Author: Chen Na
Posted on: Caixin Global, December 7th, 2016
China has ordered hazardous chemical producers to move out of “densely populated” areas into dedicated industrial parks by the end of 2019, in the aftermath of a number of deadly accidents in recent years.
The State Council, China’s cabinet, issued a set of guidelines on Tuesday to control errant chemical manufacturers and dealers. Under the new rules, several government agencies, led by the Ministry of Industry and Information Technology, will push forward a plan to relocate hazardous chemical factories out of populous areas within the next three years.

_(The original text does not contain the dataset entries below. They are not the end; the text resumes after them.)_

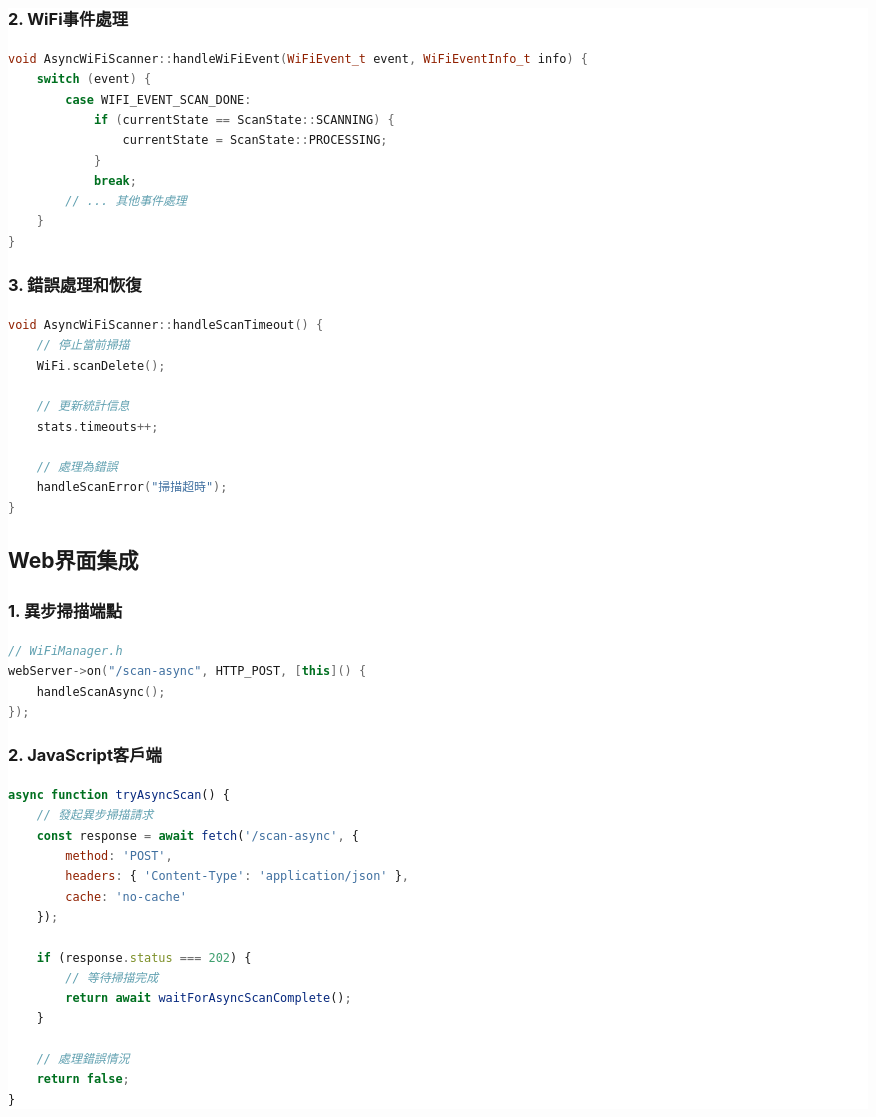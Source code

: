 ### 2. WiFi事件處理

```cpp
void AsyncWiFiScanner::handleWiFiEvent(WiFiEvent_t event, WiFiEventInfo_t info) {
    switch (event) {
        case WIFI_EVENT_SCAN_DONE:
            if (currentState == ScanState::SCANNING) {
                currentState = ScanState::PROCESSING;
            }
            break;
        // ... 其他事件處理
    }
}
```

### 3. 錯誤處理和恢復

```cpp
void AsyncWiFiScanner::handleScanTimeout() {
    // 停止當前掃描
    WiFi.scanDelete();
    
    // 更新統計信息
    stats.timeouts++;
    
    // 處理為錯誤
    handleScanError("掃描超時");
}
```

## Web界面集成

### 1. 異步掃描端點

```cpp
// WiFiManager.h
webServer->on("/scan-async", HTTP_POST, [this]() {
    handleScanAsync();
});
```

### 2. JavaScript客戶端

```javascript
async function tryAsyncScan() {
    // 發起異步掃描請求
    const response = await fetch('/scan-async', {
        method: 'POST',
        headers: { 'Content-Type': 'application/json' },
        cache: 'no-cache'
    });
    
    if (response.status === 202) {
        // 等待掃描完成
        return await waitForAsyncScanComplete();
    }
    
    // 處理錯誤情況
    return false;
}
```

In addition, government agencies will kick off a nationwide inspection this month to assess risks of hazardous chemicals during production, storage, transportation and waste management. Factories that cannot meet safety standards will be shut down, the cabinet said. The inspection is expected to run until March 2018.
Chemical factories have sprung up all across China amid the breakneck economic growth in the past two decades, but lax oversight has posed a threat to public safety. The regulations issued by the State Council said it was a response to “lessons learned” from a series of massive explosions in Tianjin in June 2015, which killed 173 people and caused 6.87 billion yuan ($971 million) in damage. The head of Ruihai International Logistics, which owned the chemical warehouse where the blasts occurred, was given a suspended death sentence in November for bribing officials to get storage permits.
The State Council ordered government agencies tasked with enforcing the rules to compile a list of “highly dangerous chemicals” by March 2018 and specifically mentions “strengthening regulations” on handling ammonium nitrate, nitrocellulose and sodium cyanide — among the hazardous and flammable chemicals linked to the fatal explosions at the Tianjin port.
But the document omitted other details such as criteria used to identify “densely populated” areas or what factories will qualify for relocation.
Mounting public opposition to building facilities dealing with chemicals and other dangerous materials near residential areas have also galvanized regulators to act.
City officials in Lianyungang, Jiangsu province, have dropped a feasibility study on a nuclear waste recycling plant after local residents took to the streets in August. Thousands protested in a distant suburb of Shanghai in June 2015 after the city government announced plans build a chemical plant near their homes.